__ABOUT THIS EXERCISE__. Search the listing below for lines containing the string "textbf". Reply with their count only.

__DATA SECTION__.
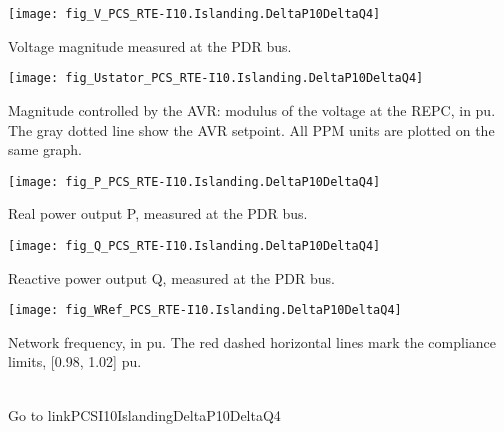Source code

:     \noindent
    \begin{minipage}[t]{0.48\textwidth}
        \centering
        \texttt{[image: fig\_V\_PCS\_RTE-I10.Islanding.DeltaP10DeltaQ4]}
        \begin{minipage}[t]{0.8\textwidth}
            \small Voltage magnitude measured at the PDR bus.
        \end{minipage}
    \end{minipage}
    \hfill
        \begin{minipage}[t]{0.48\textwidth}
            \centering
            \texttt{[image: fig\_Ustator\_PCS\_RTE-I10.Islanding.DeltaP10DeltaQ4]}
            \begin{minipage}[t]{0.8\textwidth}
                \small Magnitude controlled by the AVR: modulus of the voltage at the REPC, in pu.
                The gray dotted line show the AVR setpoint. All PPM units are plotted on the same
                graph.
            \end{minipage}
        \end{minipage}

    \vspace{0.5cm}

    \noindent
    \begin{minipage}[t]{0.48\textwidth}
        \centering
        \texttt{[image: fig\_P\_PCS\_RTE-I10.Islanding.DeltaP10DeltaQ4]}
        \begin{minipage}[t]{0.8\textwidth}
            \small Real power output P, measured at the PDR bus.
        \end{minipage}
    \end{minipage}
    \hfill
    \begin{minipage}[t]{0.48\textwidth}
        \centering
        \texttt{[image: fig\_Q\_PCS\_RTE-I10.Islanding.DeltaP10DeltaQ4]}
        \begin{minipage}[t]{0.8\textwidth}
            \small Reactive power output Q, measured at the PDR bus.
        \end{minipage}
    \end{minipage}

    \vspace{0.5cm}

    \begin{minipage}[t]{0.48\textwidth}
        \centering
        \texttt{[image: fig\_WRef\_PCS\_RTE-I10.Islanding.DeltaP10DeltaQ4]}
        \begin{minipage}[t]{0.8\textwidth}
            \small Network frequency, in pu. The red dashed horizontal lines mark
            the compliance limits, [0.98, 1.02] pu.
        \end{minipage}
    \end{minipage}
    \\[2\baselineskip]
    Go to  {{ linkPCSI10IslandingDeltaP10DeltaQ4 }}


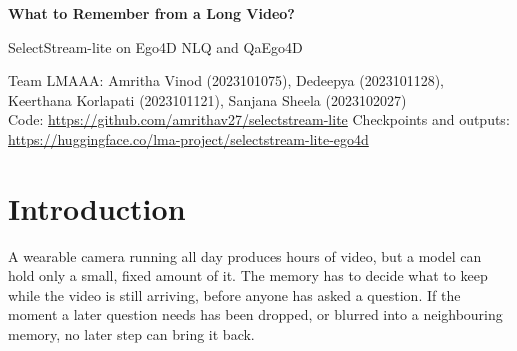 \documentclass[11pt,a4paper]{article}
\begin{document}
\begin{center}
{\LARGE\bfseries What to Remember from a Long Video?\par}
\vspace{0.3em}
{\large SelectStream-lite on Ego4D NLQ and QaEgo4D\par}
\vspace{0.5em}
Team LMAAA: Amritha Vinod (2023101075), Dedeepya (2023101128), Keerthana Korlapati (2023101121), Sanjana Sheela (2023102027)\\[0.2em]
{\small Code: \url{https://github.com/amrithav27/selectstream-lite} \quad
Checkpoints and outputs: \url{https://huggingface.co/lma-project/selectstream-lite-ego4d}}
\end{center}

\begin{abstract}
A streaming video memory of fixed size has to decide what to keep before it knows what will be asked. We rebuilt
SelectStream~\cite{selectstream}, which keeps a small graph of memory nodes and answers with a frozen Qwen2.5-VL-7B, and
ran it strictly in time order on every annotated clip of Ego4D NLQ and QaEgo4D. We asked two questions. Can an importance
score learned from past questions decide what to keep better than SelectStream's surprise signal (Q1)? Does splitting a
question about several moments into sub-questions help retrieval when the evidence budget stays the same (Q2)? Both answers
are no. The learned score keeps and retrieves the answer moment less often than surprise, on three training seeds and two
question sets. Splitting a question only helps when each part is given extra evidence, so the gain comes from the larger
budget, not from the split. Along the way we found that the frozen model's answers do not change with which moment it is
shown, so memories have to be compared by what they retrieve, not by the answers they lead to.
\end{abstract}

\section{Introduction}\label{sec:intro}

A wearable camera running all day produces hours of video, but a model can hold only a small, fixed amount
of it. The memory has to decide what to keep while the video is still arriving, before anyone has asked a
question. If the moment a later question needs has been dropped, or blurred into a neighbouring memory,
no later step can bring it back.
\end{document}
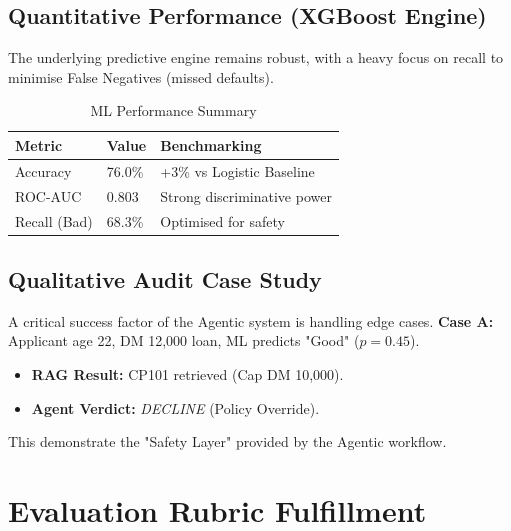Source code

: \documentclass[12pt,a4paper]{article}
\begin{document}
\subsection{Quantitative Performance (XGBoost Engine)}

The underlying predictive engine remains robust, with a heavy focus on recall to
minimise False Negatives (missed defaults).

\begin{table}[H]
  \centering
  \caption{ML Performance Summary}
  \begin{tabular}{lll}
    \toprule
    \textbf{Metric} & \textbf{Value} & \textbf{Benchmarking} \\
    \midrule
    Accuracy        & 76.0\%         & +3\% vs Logistic Baseline \\
    ROC-AUC         & 0.803          & Strong discriminative power \\
    Recall (Bad)    & 68.3\%         & Optimised for safety \\
    \bottomrule
  \end{tabular}
\end{table}

\subsection{Qualitative Audit Case Study}

A critical success factor of the Agentic system is handling edge cases.
\textbf{Case A:} Applicant age 22, DM 12,000 loan, ML predicts "Good" ($p=0.45$).
\begin{itemize}
    \item \textbf{RAG Result:} CP101 retrieved (Cap DM 10,000).
    \item \textbf{Agent Verdict:} \emph{DECLINE} (Policy Override).
\end{itemize}

This demonstrate the "Safety Layer" provided by the Agentic workflow.

\newpage

\section{Evaluation Rubric Fulfillment}
\end{document}
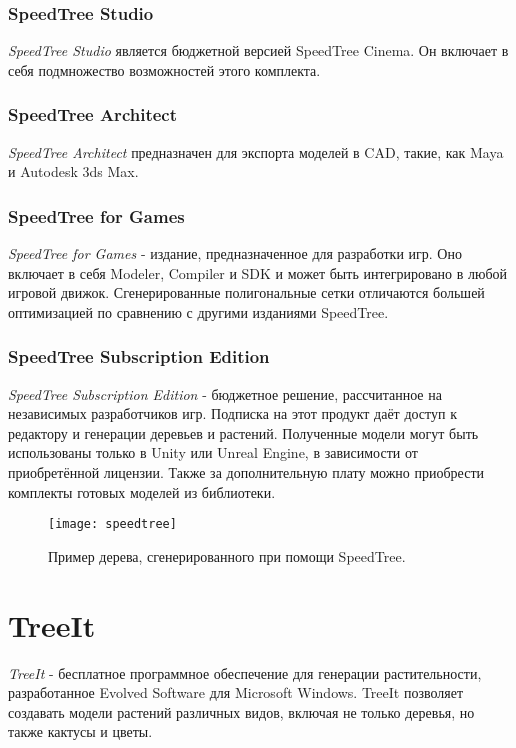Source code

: \subsubsection{SpeedTree Studio}
\emph{SpeedTree Studio} является бюджетной версией SpeedTree Cinema. Он включает в себя подмножество возможностей этого комплекта.

\subsubsection{SpeedTree Architect}
\emph{SpeedTree Architect} предназначен для экспорта моделей в CAD, такие, как Maya и Autodesk 3ds Max.

\subsubsection{SpeedTree for Games}
\emph{SpeedTree for Games} - издание, предназначенное для разработки игр. Оно включает в себя Modeler, Compiler и SDK и может быть интегрировано в любой игровой движок. Сгенерированные полигональные сетки отличаются большей оптимизацией по сравнению с другими изданиями SpeedTree.

\subsubsection{SpeedTree Subscription Edition}
\emph{SpeedTree Subscription Edition} - бюджетное решение, рассчитанное на независимых разработчиков игр. Подписка на этот продукт даёт доступ к редактору и генерации деревьев и растений. Полученные модели могут быть использованы только в Unity или Unreal Engine, в зависимости от приобретённой лицензии. Также за дополнительную плату можно приобрести комплекты готовых моделей из библиотеки.

\begin{figure}[h]
    \centering
    \texttt{[image: speedtree]}
    \caption{Пример дерева, сгенерированного при помощи SpeedTree.}
    \label{fig:speedtree}
\end{figure}

\section{TreeIt}
\emph{TreeIt} - бесплатное программное обеспечение для генерации растительности, разработанное Evolved Software для Microsoft Windows. TreeIt позволяет создавать модели растений различных видов, включая не только деревья, но также кактусы и цветы.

__FINISHED EXERCISE__. 4